Paolo: Indubbiamente. Gli USA sono sono da sempre la patria del death metal, dove sono nati i primi gruppi e le prime etichette di questo genere, quindi è quasi scontato che in quel paese ci sia un’amore più radicato verso queste sonorità. La Russia ha una scena più giovane, ma può contare su un gran numero di appassionati. Con ogni probabilità lo scettro spetta proprio all’Indonesia, dove il death metal è quasi il genere nazionale.
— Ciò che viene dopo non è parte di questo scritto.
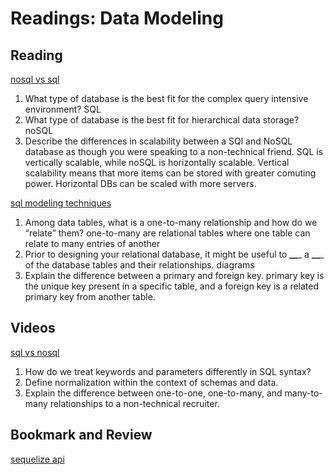 Readings: Data Modeling
=======================

Reading
-------

[nosql vs sql](https://www.thegeekstuff.com/2014/01/sql-vs-nosql-db/?utm_source=tuicool)

1. What type of database is the best fit for the complex query intensive environment?
  SQL
3. What type of database is the best fit for hierarchical data storage?
  noSQL
5. Describe the differences in scalability between a SQl and NoSQL database as though you were speaking to a non-technical friend.
  SQL is vertically scalable, while noSQL is horizontally scalable. Vertical      scalability means that more items can be stored with greater comuting power. Horizontal DBs can be scaled with more servers.

[sql modeling techniques](https://www.essentialsql.com/get-ready-to-learn-sql-7-simplified-data-modeling/)

1. Among data tables, what is a one-to-many relationship and how do we “relate” them?
  one-to-many are relational tables where one table can relate to many entries of another
3. Prior to designing your relational database, it might be useful to **\_\_**\_ a **\_\_**\_ of the database tables and their relationships.
  diagrams
5. Explain the difference between a primary and foreign key.
  primary key is the unique key present in a specific table, and a foreign key is a related primary key from another table. 

Videos
------

[sql vs nosql](https://www.youtube.com/watch?v=ZS_kXvOeQ5Y)

1. How do we treat keywords and parameters differently in SQL syntax?
2. Define normalization within the context of schemas and data.
3. Explain the difference between one-to-one, one-to-many, and many-to-many relationships to a non-technical recruiter.

Bookmark and Review
-------------------

[sequelize api](https://sequelize.org/master/)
Se devo essere onesto, il paese meno recettivo da questo punto di vista rimane proprio l’Italia… e qui bisognerebbe aprire una lunghissima discussione sulla fantomatica scena tricolore e sui loschi figuri che la rappresentano, ma meglio lasciar perdere, tanto sarebbero le solite parole buttate al vento.
PENSATE CHE IL FILONE ‘BRUTAL’ POSSA TORNARE AI FASTI DI QUINDICI ANNI FA? SEMBRA CHE ULTIMAMENTE L’UNDERGROUND DEATH METAL NON SIA MOLTO INTERESSATO A CERTE SONORITA’…
Paolo: Forse è proprio così, tanta gente ha abbandonato queste sonorità negli ultimi anni. D’altro canto, quelli che continuano a seguire l’underground dopo tutti questi anni sono quelli che amano veramente questo genere, coloro che vivono per questa scena. Per come la vedo io, si è persa la quantità di appassionati, ma si è alzata molto la media qualitativa della passione e dell’amore per l’underground. Siamo rimasti in pochi, ma veramente ottimi.
UN PARERE A CALDO SUI RITORNI DI CANNIBAL CORPSE E MORBID ANGEL…
Mario: Inarrivabili. Personalmente (anche per motivi sentimentali, visto che ho iniziato ad ascoltare e suonare death metal grazie a loro) preferisco quello dei Cannibal Corpse, ma sono entrambi due album incredibili.
Paolo: Immensi! Spero di arrivare a 50 anni e riuscire a suonare con almeno un terzo dell’intensità e dell’ispirazione di questi ‘vecchietti’.